沉珩想譏嘲她一陣,脫口而出的話卻讓他想把舌頭給咬掉。
還被她反手給了個臉子!
沉珩把躺在地上變成戰損成色的手機撿起,臉色陰得比香港的臺風天都厲害。
自己對她還是太客氣了,就該直接把人抓起來雙手雙腳綁死關在房子里調教,讓她從逃不了到不想逃。
他越想越覺得這個路子才是最對的,轉身拿起筆在日歷本上點著日期。
“五號,八號,十一號……”
陸璟今晚難得回來早些,馮宜給他打下手一起做了兩個家常菜當晚飯,吃完她偎著他坐在沙發上,趁氣氛不錯提出想去宿舍住一段時間的想法,但沒同他說自己身上的事。
其實俱樂部離陸璟這兒不遠,但她想著他既然忙她正好也要調整狀態迎接季后賽兩人各自待幾天會比較好?
陸璟一口回絕,剛結婚讓她適應一段時間準她宿舍家里輪流住,現在都多久了,一直分居像話么?
他擰著她的臉有些不滿:“你能不能想想,你這種動輒分居的要求我要是都能無所謂地同意是好事嗎?”
“好……不好!別薅了疼死了……”
陸璟正想繼續教訓她就來了好幾個電話通知他后幾天有什么會要開,要去跟哪個部門商議年終評定,還有鄰市合作項目的落實情況調研。
馮宜解了禁靠在他胸前竟聽到昏昏欲睡,不知過了多久才感覺臉上被親了一下,她勉力支起一點眼皮,見他低頭貼著自己喃喃低語:“哪有你這樣同人做夫妻的,因為各自工作忙相處少一些便覺得回家都沒意義了么?嘴上說得比誰都好聽,心卻那么硬。
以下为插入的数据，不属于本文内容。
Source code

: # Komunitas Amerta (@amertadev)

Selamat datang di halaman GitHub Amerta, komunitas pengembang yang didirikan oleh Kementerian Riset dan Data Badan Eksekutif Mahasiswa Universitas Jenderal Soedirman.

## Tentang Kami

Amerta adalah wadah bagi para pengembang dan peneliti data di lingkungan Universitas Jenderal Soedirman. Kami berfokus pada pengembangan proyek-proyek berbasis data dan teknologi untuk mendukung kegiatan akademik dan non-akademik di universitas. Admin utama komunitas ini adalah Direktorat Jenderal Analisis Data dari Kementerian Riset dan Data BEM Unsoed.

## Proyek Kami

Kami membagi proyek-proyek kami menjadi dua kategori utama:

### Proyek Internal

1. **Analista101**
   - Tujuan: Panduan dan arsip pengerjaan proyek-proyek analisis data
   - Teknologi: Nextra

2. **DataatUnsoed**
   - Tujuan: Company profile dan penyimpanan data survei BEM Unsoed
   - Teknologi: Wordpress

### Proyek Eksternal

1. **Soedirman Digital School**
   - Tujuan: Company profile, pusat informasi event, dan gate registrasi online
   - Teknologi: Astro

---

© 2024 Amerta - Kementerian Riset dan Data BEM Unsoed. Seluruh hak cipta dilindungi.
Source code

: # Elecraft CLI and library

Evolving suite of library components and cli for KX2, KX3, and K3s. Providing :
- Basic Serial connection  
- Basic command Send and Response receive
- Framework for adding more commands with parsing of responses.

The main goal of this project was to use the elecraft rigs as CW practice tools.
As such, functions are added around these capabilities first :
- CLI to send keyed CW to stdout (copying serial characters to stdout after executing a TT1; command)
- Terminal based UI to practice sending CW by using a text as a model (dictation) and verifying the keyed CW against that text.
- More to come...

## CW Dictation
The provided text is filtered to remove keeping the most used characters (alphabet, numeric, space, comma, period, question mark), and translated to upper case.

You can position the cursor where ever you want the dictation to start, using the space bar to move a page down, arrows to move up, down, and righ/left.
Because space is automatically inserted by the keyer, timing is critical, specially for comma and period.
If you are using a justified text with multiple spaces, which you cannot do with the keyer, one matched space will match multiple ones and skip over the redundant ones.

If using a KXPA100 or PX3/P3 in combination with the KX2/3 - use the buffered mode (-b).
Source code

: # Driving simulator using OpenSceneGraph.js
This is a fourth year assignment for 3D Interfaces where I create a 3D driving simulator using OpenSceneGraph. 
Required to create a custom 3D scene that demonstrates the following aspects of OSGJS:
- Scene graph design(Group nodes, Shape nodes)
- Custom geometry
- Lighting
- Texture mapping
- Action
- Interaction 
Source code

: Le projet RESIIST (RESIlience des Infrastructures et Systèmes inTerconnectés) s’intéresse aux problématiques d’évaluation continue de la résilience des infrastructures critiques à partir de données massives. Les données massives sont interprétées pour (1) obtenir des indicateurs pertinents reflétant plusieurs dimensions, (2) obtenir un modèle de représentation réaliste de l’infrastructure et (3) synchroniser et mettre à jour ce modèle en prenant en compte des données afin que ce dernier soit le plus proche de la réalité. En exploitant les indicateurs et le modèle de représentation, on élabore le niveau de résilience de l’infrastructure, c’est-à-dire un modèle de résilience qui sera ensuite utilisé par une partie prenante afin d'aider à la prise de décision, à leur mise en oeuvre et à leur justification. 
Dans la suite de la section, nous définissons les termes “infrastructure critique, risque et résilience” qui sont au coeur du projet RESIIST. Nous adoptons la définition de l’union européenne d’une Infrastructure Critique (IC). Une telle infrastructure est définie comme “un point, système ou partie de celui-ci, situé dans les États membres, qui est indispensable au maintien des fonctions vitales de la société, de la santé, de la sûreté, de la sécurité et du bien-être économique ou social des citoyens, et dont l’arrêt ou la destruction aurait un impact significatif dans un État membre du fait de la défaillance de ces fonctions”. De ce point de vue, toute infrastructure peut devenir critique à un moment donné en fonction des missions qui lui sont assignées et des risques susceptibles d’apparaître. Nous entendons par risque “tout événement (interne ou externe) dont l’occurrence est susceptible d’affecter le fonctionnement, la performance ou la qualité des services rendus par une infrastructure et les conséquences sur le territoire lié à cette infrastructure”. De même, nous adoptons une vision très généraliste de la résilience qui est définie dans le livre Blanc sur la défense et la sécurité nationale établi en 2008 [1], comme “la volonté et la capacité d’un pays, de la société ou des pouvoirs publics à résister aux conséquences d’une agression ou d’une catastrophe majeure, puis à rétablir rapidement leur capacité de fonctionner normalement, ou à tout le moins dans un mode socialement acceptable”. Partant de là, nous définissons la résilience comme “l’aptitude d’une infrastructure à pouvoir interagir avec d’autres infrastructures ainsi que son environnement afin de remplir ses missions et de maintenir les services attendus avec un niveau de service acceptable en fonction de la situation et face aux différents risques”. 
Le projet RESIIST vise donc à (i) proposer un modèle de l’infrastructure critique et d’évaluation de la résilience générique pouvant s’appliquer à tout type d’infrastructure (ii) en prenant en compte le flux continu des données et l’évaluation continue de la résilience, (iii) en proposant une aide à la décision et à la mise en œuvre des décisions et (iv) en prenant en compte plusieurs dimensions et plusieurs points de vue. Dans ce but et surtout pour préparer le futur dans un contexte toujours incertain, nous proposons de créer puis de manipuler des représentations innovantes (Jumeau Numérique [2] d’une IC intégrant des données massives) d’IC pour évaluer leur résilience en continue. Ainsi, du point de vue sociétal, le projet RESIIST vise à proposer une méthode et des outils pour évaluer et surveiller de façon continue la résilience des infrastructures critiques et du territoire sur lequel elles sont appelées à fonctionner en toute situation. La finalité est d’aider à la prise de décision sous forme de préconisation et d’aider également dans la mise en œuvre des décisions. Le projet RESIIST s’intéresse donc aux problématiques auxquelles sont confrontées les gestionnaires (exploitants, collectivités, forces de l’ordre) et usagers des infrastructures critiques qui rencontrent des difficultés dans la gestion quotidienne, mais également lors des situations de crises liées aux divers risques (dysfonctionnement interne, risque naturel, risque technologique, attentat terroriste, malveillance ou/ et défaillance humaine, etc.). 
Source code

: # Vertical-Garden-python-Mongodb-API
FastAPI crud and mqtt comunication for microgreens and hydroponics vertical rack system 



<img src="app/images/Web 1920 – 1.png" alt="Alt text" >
”
馮宜被他話里隱約的控訴說得又是心虛又是心軟,還有對他案牘勞形的心疼,只好討好地伸手撫著他的鬢邊主動吻上他的唇。
陸璟一開始還抿著嘴有些脾氣,禁不住她廝磨著自己的唇角低聲認錯一聲聲地叫著老公我錯了別生宜宜的氣嘛,張嘴咬了她一個猝不及防。
她下意識地“唔”了一聲,陸璟趁此機會舌頭靈巧地滑進她的嘴里同她深吻。
兩人緊擁著貪婪地汲取對方的氣息,馮宜又一次戰敗,被他按住后頸纏著舌尖不停吮吸直至嘴里傳來麻木感,控制不住流出的口涎在交纏中蹭在了相貼的皮膚處,大腦已經逐漸缺氧。
見馮宜已經開始無意識地“嗚嗚嗚”漲得滿臉通紅像馬上要上不過氣兒來陸璟放松了對她的禁錮,等她緩和下來丟了警惕又吻上去,如此反復幾次把她徹底作弄得癱掉,眼眶里的濕意連她自己都不知是生理淚水還是被欺負哭了。
他看著她已經呆掉眼圈通紅的樣子終于撿起了良心放緩了對她的侵占,左手攬著她的腰肢,右手摸了摸她的手岔開她的指縫緊緊相扣,溫柔細致地一遍遍描摹輕吮她的唇線。
對陸璟來說和她做愛真是兩人相處無法丟掉的一環。他不知道她心里怎么看待,但對他來說她在床上愉悅的生理反應會讓他感覺到他們之間是有回應的兩情相悅,有時難以訴諸于口的情感卻能在肉體相貼中得到傳遞,而在每次的確認之后又會加劇他和她親密的渴望。
殘陽漸落,屋內逐漸陷入黑暗,但寧靜溫馨的意味卻愈加充盈,倒在她身上喘息時難以抑制的情愫流轉竟同樣出現在此刻。
他回想起以前同她安靜待在一起的片段,似乎都是不錯的體驗。
陸璟忽然笑了一聲,馮宜還以為他在笑自己不禁欺負,惱羞成怒地用胳膊肘往后一捅卻被他眼疾手快地抓住,接著聽得他道:“你怎么還動手啊。”
馮宜被這自己先造孽還裝無辜的人氣得磨牙,語氣一橫:“動手了,你待如何?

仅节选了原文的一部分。